What is the fastest Python PDF library?

PDF Oxide is the fastest Python PDF library, with 0.8ms mean text extraction time — 5.8× faster than PyMuPDF (4.6ms) and 15× faster than pypdf (12.1ms). Benchmarked on 3,830 real-world PDFs with 100% pass rate.

Is PDF Oxide free for commercial use?

Yes. PDF Oxide is MIT licensed — free for all uses including commercial products, SaaS, and proprietary software. No license fees, no sales calls, no AGPL restrictions.

Can PDF Oxide handle scanned PDFs with OCR?

Yes.

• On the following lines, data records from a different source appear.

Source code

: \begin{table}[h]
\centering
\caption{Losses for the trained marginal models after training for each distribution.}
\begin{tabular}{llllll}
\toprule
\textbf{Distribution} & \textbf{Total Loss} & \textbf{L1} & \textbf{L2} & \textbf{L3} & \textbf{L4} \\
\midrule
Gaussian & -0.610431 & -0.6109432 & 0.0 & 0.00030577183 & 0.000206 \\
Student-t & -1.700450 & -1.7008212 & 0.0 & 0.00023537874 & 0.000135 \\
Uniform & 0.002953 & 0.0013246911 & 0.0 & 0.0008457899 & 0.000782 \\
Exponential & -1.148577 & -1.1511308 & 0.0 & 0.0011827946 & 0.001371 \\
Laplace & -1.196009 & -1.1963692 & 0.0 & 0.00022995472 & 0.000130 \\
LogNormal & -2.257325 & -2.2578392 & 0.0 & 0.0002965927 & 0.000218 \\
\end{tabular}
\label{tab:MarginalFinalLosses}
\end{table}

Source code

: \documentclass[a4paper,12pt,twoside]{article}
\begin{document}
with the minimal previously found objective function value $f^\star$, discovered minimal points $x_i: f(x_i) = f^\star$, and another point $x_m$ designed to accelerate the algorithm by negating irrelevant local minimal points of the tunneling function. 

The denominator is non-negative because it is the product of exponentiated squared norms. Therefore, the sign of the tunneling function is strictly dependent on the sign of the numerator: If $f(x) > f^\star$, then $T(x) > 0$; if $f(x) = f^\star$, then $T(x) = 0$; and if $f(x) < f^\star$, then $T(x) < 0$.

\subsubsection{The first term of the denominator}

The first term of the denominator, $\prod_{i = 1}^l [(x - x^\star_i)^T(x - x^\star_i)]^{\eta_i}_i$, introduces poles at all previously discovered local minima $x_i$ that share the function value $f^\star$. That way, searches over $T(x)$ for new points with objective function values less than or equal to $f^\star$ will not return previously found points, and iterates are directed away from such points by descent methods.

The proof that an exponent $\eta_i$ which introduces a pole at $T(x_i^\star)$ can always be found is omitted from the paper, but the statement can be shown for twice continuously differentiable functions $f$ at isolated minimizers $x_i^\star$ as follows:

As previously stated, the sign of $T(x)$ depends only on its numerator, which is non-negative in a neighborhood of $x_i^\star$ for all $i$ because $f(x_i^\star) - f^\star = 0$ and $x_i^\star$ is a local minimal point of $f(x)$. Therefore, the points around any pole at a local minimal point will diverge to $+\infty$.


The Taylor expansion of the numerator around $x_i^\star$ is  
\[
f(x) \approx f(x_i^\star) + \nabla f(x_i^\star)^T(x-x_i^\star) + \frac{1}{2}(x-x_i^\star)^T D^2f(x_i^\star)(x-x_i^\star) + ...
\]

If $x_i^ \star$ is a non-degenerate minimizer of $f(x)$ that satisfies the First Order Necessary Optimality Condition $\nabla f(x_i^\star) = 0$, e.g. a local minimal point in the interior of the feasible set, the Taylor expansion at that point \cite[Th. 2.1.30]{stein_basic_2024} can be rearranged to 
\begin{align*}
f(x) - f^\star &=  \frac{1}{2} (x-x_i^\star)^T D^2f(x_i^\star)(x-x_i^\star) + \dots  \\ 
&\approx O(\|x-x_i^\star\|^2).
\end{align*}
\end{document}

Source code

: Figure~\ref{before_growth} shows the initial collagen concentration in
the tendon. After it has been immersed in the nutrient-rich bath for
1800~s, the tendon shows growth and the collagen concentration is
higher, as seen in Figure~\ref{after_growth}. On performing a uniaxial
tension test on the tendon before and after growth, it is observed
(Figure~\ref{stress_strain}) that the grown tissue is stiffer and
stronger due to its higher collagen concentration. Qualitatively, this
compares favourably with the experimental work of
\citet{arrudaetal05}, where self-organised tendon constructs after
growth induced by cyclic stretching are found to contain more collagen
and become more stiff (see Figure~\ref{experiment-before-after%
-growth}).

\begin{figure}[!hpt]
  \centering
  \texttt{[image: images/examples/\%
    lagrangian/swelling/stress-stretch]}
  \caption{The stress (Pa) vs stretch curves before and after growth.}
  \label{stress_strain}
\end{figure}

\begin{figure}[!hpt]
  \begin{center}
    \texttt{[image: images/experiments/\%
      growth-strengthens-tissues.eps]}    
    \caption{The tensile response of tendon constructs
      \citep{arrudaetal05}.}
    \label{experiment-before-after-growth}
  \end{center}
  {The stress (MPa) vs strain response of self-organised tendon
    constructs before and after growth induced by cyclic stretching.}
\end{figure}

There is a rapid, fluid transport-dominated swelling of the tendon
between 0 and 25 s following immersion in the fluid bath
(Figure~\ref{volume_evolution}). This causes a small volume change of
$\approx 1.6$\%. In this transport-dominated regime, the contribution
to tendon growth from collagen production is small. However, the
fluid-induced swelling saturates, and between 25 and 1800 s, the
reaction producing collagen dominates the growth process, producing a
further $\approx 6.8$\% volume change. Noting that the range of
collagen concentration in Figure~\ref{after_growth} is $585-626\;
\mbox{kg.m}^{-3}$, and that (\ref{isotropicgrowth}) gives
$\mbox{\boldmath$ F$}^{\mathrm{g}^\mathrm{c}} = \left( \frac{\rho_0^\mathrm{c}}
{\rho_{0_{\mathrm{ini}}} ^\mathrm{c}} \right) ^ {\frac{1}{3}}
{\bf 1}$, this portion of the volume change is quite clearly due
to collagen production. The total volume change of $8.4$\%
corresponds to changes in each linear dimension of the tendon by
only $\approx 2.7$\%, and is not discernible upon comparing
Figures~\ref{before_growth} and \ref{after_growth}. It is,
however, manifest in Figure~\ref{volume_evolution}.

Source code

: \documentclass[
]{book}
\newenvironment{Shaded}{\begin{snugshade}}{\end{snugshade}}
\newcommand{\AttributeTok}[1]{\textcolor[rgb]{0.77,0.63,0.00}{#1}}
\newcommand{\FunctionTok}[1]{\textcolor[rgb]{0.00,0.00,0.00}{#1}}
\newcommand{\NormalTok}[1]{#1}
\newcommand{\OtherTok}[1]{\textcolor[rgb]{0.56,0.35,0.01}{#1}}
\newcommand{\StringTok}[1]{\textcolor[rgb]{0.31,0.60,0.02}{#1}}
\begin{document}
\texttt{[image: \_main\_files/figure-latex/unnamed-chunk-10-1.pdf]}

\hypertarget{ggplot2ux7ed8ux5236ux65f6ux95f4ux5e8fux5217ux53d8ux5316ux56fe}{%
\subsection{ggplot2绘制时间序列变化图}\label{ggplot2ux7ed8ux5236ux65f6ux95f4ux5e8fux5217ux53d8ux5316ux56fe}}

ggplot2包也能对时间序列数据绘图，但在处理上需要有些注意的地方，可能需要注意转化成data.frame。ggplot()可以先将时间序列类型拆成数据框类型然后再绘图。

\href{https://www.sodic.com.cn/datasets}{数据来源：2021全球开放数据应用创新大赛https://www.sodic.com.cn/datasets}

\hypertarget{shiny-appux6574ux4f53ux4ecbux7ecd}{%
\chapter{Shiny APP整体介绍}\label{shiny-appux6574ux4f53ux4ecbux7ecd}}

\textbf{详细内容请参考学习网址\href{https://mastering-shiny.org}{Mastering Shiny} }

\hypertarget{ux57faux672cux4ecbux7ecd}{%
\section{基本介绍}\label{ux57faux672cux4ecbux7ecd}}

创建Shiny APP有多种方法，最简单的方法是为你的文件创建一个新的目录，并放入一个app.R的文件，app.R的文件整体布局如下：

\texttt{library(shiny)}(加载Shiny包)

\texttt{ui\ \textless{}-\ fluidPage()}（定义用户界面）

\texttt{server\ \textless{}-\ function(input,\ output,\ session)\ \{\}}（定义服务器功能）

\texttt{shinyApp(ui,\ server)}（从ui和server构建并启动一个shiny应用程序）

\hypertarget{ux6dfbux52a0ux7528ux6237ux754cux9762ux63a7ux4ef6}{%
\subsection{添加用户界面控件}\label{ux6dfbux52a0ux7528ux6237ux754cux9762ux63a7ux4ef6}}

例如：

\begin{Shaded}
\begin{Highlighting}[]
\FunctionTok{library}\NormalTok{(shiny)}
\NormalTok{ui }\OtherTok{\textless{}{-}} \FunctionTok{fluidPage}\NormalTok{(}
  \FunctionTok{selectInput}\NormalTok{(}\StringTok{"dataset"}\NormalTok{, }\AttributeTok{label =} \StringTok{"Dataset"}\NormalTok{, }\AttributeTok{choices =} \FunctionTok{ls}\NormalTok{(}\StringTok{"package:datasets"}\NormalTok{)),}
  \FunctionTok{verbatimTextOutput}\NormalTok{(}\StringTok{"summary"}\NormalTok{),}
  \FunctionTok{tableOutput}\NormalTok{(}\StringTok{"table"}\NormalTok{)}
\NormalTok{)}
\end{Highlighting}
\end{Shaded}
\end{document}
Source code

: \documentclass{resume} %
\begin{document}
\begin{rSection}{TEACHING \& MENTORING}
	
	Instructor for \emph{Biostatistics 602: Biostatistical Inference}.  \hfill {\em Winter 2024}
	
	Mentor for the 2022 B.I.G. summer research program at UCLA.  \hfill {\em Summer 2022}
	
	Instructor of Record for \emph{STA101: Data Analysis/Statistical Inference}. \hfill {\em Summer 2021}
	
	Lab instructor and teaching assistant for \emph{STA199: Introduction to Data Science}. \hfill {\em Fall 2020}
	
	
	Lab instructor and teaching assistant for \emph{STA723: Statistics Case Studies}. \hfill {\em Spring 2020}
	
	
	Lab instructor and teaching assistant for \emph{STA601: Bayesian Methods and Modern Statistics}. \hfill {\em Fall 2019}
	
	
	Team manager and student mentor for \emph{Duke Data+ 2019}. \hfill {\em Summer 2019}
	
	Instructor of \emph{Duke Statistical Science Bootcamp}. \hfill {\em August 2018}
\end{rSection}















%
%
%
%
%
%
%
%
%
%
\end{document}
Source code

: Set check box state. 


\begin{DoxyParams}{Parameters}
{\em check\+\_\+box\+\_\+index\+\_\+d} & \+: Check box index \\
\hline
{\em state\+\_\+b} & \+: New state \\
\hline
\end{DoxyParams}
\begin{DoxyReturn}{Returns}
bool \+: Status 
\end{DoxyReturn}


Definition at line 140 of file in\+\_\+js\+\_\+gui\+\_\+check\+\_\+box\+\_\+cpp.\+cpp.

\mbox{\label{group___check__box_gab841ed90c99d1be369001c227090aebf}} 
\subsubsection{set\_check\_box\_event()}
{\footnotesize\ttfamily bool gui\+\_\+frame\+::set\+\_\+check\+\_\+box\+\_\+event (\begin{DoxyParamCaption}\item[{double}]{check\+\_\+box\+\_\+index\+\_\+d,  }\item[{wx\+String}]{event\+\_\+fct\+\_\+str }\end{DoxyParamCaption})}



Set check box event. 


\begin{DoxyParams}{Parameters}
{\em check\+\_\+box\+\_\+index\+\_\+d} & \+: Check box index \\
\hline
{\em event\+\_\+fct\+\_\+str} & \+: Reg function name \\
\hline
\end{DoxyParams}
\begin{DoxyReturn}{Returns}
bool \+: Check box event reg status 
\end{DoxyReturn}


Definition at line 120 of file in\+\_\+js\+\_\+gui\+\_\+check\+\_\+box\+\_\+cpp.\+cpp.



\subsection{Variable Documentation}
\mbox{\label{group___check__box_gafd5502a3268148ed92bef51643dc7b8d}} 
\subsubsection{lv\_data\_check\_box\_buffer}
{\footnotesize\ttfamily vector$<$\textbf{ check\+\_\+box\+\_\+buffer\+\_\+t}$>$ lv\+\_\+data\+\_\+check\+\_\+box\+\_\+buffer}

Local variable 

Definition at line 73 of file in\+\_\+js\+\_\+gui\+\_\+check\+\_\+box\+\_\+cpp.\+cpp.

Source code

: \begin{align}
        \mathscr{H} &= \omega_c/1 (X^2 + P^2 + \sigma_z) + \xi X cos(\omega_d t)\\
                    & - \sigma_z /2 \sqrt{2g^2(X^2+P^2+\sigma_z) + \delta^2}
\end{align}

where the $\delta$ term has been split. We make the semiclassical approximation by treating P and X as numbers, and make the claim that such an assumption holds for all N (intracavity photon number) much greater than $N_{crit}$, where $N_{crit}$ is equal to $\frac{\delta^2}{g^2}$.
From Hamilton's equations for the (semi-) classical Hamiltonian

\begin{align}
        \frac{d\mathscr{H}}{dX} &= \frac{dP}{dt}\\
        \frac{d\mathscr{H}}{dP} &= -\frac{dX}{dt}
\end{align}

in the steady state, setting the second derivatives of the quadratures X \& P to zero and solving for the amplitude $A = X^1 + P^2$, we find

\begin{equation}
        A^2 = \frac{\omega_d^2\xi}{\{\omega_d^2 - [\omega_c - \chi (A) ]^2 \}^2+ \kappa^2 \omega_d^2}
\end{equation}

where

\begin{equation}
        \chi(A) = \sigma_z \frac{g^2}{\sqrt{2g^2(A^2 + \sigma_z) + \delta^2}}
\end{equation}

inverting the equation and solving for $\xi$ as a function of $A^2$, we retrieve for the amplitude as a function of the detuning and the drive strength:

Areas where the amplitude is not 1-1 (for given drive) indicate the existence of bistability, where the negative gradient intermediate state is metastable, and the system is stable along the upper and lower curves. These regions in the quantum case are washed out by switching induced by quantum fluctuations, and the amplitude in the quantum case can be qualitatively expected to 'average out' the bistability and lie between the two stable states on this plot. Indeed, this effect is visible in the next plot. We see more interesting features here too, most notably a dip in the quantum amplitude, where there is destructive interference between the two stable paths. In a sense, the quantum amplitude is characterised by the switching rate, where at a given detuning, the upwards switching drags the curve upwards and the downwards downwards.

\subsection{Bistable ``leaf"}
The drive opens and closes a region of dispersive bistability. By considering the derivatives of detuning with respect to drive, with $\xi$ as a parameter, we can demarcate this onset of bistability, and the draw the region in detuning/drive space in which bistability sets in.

PDF Oxide includes built-in OCR via PaddleOCR and ONNX Runtime. No Tesseract installation needed — just pip install pdf_oxide and use extract_text_ocr(). Supports PP-OCRv3, v4, and v5 models.

Does PDF Oxide support XFA forms?

Yes. PDF Oxide is the only Python PDF library that can detect, analyze, and extract data from XFA forms (XML Forms Architecture). PyMuPDF, pypdf, pdfplumber, and pdfminer cannot read XFA form data.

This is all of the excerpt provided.